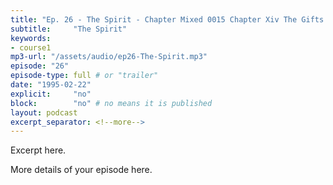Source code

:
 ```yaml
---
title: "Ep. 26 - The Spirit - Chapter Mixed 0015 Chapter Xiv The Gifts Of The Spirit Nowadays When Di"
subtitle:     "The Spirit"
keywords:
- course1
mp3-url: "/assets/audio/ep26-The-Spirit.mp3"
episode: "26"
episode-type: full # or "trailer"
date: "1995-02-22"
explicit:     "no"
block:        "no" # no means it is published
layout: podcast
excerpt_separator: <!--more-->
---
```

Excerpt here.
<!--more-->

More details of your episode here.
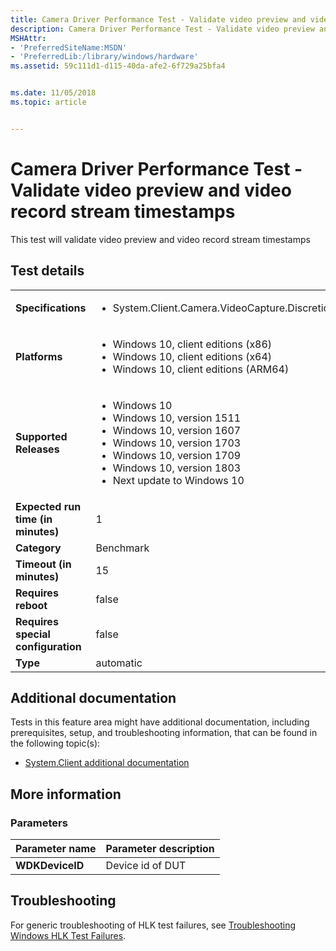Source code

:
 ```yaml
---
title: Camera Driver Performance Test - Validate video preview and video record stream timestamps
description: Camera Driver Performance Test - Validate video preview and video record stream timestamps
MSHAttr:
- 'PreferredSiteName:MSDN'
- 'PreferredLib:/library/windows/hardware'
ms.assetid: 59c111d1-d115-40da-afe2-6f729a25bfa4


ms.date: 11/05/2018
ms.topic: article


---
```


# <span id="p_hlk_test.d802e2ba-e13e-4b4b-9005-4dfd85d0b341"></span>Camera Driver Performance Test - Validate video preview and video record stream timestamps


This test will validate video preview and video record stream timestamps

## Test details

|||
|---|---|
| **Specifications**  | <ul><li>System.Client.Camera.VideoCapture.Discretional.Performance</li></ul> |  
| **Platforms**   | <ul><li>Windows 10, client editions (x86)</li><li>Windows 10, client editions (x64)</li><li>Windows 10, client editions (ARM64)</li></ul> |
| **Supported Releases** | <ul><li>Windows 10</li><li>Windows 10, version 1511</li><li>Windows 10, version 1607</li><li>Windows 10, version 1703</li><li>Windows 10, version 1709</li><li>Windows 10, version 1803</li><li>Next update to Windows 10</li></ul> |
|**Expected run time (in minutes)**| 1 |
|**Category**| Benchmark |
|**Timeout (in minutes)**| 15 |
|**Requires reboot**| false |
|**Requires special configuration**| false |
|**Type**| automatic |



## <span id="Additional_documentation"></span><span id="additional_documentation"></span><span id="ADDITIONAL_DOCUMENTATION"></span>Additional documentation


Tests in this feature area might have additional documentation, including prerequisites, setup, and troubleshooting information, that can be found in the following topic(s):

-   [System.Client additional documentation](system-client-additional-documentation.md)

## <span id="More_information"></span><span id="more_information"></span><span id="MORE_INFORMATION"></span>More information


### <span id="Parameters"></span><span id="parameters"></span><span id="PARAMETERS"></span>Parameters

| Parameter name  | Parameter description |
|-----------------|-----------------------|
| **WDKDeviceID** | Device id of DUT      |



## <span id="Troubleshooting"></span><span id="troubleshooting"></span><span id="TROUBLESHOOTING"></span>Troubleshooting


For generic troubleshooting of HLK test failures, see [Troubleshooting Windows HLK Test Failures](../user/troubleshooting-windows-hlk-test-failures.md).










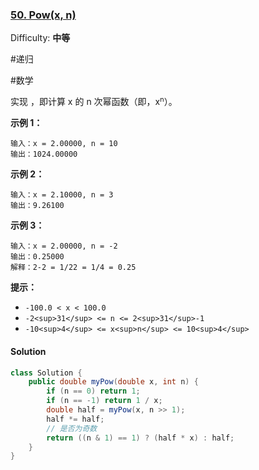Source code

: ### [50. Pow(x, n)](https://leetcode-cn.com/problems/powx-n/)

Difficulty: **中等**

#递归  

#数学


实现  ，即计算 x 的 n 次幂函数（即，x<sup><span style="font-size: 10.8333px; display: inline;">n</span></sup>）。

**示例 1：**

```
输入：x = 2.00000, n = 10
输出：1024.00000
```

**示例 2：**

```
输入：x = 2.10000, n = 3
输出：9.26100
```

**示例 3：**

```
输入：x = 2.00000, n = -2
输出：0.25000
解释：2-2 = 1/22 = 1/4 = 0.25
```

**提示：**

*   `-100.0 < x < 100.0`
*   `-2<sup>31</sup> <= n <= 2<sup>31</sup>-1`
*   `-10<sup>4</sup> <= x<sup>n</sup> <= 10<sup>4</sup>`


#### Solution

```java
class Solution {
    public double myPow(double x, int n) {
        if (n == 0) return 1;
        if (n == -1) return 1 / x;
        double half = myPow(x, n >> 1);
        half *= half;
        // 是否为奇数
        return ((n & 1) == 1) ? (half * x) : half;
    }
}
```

**Work to be completed**
Looking at the entries above, count the lines that hold the string "half" and reply with the count alone.

**Answer**
3